Next morning almost dawned fine. Climbing the slopes of Washiba-dake, we looked across a sea of vapour towards Yari, a crisp silhouette against the electric blue of the rising daylight. But we never saw Washiba’s famous crater lake: as soon as the sun’s rays touched the clouds below, the vapours boiled upwards and blotted out our view.
On the other side of the peak, the fog cleared to reveal a white mist-bow below us. By chance, we must have been standing more or less where the Hyakumeizan author Fukada Kyuya locates the Kurobe’s source:-
Speaking of the Kurobe, Washiba is the cradle for the infant plashings of this river, famed for the depths of its gorges below. Stand on the summit of this mountain and you can see, plain as daylight, how the young Kurobe starts life. The source is a modest rill that you could cross with a stride. Soon it is raging on its way, through deep-cut chasms, into pools and hollows, plunging over waterfalls. Its headwaters are like the face of a boy fated to a turbulent youth.
Then the fog rolled in again. We continued along the ridge, over eroded spines of frost-shattered rock. At 11.30am we stood atop Masa-dake, the turn-off point for the Takemura Shindo. Scudding clouds of chilly drizzle helped us to a quick decision: by taking the ‘new path’, we would gain the shelter of the main ridge and turn our backs to the weather.

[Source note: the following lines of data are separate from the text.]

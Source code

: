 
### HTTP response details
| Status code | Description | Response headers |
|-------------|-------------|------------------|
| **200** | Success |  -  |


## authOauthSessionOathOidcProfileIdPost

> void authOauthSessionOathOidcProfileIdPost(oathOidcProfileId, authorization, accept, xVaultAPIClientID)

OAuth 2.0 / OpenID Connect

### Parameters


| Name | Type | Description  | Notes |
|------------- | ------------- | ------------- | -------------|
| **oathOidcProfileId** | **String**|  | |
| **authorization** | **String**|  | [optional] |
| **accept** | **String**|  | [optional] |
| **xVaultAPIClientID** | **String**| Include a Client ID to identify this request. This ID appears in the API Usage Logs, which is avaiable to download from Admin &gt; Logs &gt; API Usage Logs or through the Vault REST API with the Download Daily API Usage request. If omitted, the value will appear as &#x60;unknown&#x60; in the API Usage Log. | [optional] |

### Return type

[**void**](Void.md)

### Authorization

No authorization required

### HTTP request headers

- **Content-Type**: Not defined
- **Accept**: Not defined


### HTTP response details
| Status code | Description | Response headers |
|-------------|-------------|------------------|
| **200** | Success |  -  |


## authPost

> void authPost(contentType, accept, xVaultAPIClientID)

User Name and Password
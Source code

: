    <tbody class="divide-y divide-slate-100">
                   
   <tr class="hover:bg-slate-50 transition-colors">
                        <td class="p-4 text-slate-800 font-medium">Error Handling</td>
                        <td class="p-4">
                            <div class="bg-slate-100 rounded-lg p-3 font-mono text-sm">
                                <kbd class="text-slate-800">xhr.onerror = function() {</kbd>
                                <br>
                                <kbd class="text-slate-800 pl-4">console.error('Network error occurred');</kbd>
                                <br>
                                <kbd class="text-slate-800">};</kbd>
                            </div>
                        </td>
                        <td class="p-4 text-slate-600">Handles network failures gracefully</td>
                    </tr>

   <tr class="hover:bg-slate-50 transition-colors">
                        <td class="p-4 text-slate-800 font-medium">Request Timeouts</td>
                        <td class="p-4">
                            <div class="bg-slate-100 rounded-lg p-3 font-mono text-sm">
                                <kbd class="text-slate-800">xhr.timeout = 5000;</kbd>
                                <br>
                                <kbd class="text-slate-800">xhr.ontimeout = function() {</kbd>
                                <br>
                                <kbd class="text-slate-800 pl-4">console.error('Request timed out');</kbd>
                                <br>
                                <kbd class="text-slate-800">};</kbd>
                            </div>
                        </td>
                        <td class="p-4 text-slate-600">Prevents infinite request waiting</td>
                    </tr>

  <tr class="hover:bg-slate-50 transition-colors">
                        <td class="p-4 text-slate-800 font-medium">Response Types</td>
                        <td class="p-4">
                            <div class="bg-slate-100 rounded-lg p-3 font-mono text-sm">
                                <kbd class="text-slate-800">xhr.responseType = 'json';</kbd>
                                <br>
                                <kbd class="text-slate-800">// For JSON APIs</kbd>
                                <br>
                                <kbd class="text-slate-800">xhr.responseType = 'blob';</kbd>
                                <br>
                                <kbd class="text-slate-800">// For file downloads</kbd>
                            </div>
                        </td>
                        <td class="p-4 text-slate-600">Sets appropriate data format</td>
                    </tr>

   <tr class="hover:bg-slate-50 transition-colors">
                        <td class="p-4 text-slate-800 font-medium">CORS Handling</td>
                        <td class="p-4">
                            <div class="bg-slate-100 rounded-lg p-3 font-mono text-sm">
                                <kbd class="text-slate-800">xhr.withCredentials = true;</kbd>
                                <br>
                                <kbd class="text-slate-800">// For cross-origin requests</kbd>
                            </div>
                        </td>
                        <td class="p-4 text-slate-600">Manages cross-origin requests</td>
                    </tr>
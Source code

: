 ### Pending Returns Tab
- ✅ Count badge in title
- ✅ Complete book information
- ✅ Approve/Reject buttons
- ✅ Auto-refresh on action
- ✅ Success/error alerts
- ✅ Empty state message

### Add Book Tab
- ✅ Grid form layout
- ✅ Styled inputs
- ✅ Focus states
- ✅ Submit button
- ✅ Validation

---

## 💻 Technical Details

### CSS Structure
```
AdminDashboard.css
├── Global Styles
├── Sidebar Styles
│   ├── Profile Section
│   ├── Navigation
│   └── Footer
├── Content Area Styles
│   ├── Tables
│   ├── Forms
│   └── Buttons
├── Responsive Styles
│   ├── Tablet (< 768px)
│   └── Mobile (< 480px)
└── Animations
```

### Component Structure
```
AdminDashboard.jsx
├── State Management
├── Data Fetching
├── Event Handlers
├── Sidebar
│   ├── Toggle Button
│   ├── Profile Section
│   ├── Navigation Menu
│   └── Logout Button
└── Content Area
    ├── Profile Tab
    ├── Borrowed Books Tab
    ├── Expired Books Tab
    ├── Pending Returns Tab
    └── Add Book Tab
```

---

At first, the ploy seemed to work. Then, just at the point when it would have been too tedious to go back, the path vanished. A washout had gouged into the ridge, taking the trail with it and leaving a steep face of crumbling earth to cross. We teetered across on some sketchy footholds, trying to ignore the misty abyss below. “Another one of these and this will start to be not such a great idea,” I muttered, forgetting that, minutes before, I’d been singing the new path’s praises.
But we were not challenged again. Rather, the trial of the washout had won us admittance into a secret garden. Descending first through creeping pine, then autumnal groves of mountain birch, we wandered past flaring brakes of rowan bushes, raindrops brimming on their crimson leaves. The cloudy skies heightened the colours, turning them into a spectacle we’d remember for ever.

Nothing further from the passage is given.